Thursday, November 25, 2010

THE TSA SQUABBLE---CONSIDER THE FLIGHT CREWS

At this point, we've heard the arguments. Air passengers object to the new scanners for various reasons, and they especially object to the extremely thorough “pat-down” that results when you refuse the scanner (or when the picture on the scanner doesn't satisfy the TSA, or when you're a 20-year-old smoking hot blond, or when you have annoyed the TSA for any reason). The TSA's response is that we all have to suck it up. They're doing all these things to keep us safe, and they have to do it the way they're doing it, and they know secret things about the bad guys so it's wrong even to question them. It's a tough argument to overcome. How do you argue with “secret knowledge?”

Pilots and flight attendants have lodged separate, though similar, complaints, but the reporting on this issue has tended to put the objections of the flight crews on page 23. Yeah, they're bitching too, but let's show that video of the screaming three-year-old again, or let's talk to the young lady in the stilettos who didn't fancy having a stranger's hand up her skirt.

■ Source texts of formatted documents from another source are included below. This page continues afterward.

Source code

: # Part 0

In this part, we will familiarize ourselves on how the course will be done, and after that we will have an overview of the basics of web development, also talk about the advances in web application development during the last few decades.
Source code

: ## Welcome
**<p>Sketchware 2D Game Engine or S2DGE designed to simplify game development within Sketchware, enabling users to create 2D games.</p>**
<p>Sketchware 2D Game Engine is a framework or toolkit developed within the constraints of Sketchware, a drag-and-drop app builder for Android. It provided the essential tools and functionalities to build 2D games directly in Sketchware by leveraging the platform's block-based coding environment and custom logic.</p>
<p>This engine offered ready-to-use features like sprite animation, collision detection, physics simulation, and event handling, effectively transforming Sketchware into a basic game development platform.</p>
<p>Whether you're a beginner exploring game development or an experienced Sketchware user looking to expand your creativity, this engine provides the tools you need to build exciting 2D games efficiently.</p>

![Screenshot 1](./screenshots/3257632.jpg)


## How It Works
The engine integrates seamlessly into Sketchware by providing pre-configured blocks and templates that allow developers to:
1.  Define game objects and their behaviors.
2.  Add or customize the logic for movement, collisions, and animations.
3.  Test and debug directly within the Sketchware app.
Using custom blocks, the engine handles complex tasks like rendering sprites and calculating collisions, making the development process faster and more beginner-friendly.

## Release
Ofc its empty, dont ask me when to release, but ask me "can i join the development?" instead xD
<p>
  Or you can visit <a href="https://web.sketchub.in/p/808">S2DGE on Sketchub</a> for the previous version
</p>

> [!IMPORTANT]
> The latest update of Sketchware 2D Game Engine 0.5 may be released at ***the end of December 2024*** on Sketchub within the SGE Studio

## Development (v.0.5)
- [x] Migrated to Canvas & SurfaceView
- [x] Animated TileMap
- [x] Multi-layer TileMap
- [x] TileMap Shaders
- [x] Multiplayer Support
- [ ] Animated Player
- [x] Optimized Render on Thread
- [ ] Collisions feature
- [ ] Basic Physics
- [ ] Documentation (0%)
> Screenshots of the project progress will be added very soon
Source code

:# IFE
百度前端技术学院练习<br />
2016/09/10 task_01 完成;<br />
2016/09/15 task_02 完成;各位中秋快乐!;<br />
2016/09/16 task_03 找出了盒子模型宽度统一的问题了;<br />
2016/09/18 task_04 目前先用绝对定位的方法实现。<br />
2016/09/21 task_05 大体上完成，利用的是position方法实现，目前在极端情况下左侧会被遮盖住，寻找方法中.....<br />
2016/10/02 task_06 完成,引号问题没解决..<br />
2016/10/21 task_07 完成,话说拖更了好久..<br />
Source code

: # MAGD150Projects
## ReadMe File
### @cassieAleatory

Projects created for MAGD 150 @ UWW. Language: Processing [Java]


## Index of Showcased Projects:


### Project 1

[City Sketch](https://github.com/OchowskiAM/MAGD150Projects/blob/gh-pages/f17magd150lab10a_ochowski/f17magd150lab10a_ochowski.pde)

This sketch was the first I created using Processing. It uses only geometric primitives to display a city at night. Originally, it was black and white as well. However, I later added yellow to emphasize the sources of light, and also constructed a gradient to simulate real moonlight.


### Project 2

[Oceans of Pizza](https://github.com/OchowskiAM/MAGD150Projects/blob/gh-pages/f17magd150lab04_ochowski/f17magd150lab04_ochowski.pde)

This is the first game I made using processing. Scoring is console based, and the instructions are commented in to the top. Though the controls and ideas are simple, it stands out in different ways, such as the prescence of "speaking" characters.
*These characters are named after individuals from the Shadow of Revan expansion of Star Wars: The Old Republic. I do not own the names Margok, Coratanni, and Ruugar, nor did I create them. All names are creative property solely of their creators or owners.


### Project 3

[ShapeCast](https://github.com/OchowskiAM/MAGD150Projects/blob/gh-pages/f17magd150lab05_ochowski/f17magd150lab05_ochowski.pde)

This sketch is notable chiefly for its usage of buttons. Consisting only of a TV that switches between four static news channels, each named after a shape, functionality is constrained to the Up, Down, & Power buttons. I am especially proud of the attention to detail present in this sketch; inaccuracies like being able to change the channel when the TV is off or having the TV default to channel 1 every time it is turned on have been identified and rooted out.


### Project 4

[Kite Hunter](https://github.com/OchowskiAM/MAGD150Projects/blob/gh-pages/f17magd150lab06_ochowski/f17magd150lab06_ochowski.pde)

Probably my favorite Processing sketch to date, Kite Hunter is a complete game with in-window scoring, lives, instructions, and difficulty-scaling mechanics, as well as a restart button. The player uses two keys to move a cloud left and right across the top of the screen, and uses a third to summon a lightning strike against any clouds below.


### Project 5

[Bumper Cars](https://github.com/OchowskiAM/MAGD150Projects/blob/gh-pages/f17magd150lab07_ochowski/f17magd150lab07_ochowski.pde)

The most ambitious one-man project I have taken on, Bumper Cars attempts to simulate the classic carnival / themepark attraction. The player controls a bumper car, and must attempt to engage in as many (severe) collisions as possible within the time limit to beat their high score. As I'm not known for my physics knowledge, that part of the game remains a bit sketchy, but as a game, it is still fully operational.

In fact, the objections of the flight crews are a critical piece of the argument for everyone. The treatment of the professionals exposes, and refutes, the TSA argument that everything they do is designed to keep us safe. If that is the case, WHY ARE THEY FEELING UP THE PILOTS AND FLIGHT ATTENDANTS? There is no possible justification for this in terms of airline security. The airlines know who these people are, and they can be subjected to any sort of background investigation as a requirement to keep their jobs, but once that is done, there can be no purpose to X-raying them or feeling around in their underwear. (Note: since the controversy exploded, the TSA has decided to change the security rules for pilots. The rules for flight crews are unchanged, however, and there is still no explanation for the prior practice of scanning and patting-down pilots.)

Once it is established that the TSA is not solely concerned with airline safety, the question may fairly be asked: “Well then, what the hell ARE you concerned with? In particular, why exactly do you have your hand down MY pants?”

We all know the answer, don't we? So why can't the TSA admit it? They do it to be fair. They do it because of the political belief, deeply embedded in our federal bureaucracy, that if anyone gets groped, everyone must be groped. Otherwise, it would be “unfair.” Somebody might have his feelings hurt. It used to be that peewee ballplayers got trophies for winning. Now everyone gets a trophy, just for playing. In airline security, everyone must be punished. In peewee baseball, everyone must get rewarded. It's the same principle.

Now, not everyone believes the give-everybody-a-trophy ethos is based on sound thinking. I don't, for example. But nobody gets killed when little Johnny gets an award just for showing up.

In the airline security crapshoot, however, the stakes are a bit higher. Homeland Security Secretary Janet Incompetano is constantly warning us of the daunting responsibility she faces, and stressing the difficulty in parrying every terrorist threat. If that is true, however, and if the resources we can devote to the effort are not infinite, how can anyone justify expending those resources to further goals other than actual security? The annual budget of the TSA is $7 billion, much of which is spent searching and scanning people who pose no risk to anyone. The billions that are spent ensuring no one's feelings are hurt are not spent on keeping airplanes safe, and that endangers all of us. Also, quite apart from the danger that results from spending billions on warped notions of fairness, there is the sheer expense. In addition to the money wasted by the TSA itself, there is the far greater expense in economic productivity lost among the millions of travelers forced to wait in long lines. Many of the folks whose time is being squandered actually make things or invent things, and thus create wealth, unlike the federal government, which only dissipates it.

Those who support the current regimen will offer, in its defense, a favorite rhetorical tool of the left---the absurd duality. Either we do it this way or we start “profiling” (a very, very bad word). Either we stick our hands in everyone's pants or we have to waterboard every non-white or slightly-non-white flier before letting him or her on a plane. Those are the only two choices.

But they are not the only choices, of course. Another option is what might be called “positive profiling.” Maybe we can lose the term profiling altogether, and call it “go-filing.” In a Trusted Traveler program, which has been suggested by many commentators, frequent fliers and others would submit themselves to a background check and, if approved, would be spared the rigors of TSA inspection. Everyone would benefit from such a program. Even those still stuck in line would at least now be in a shorter line.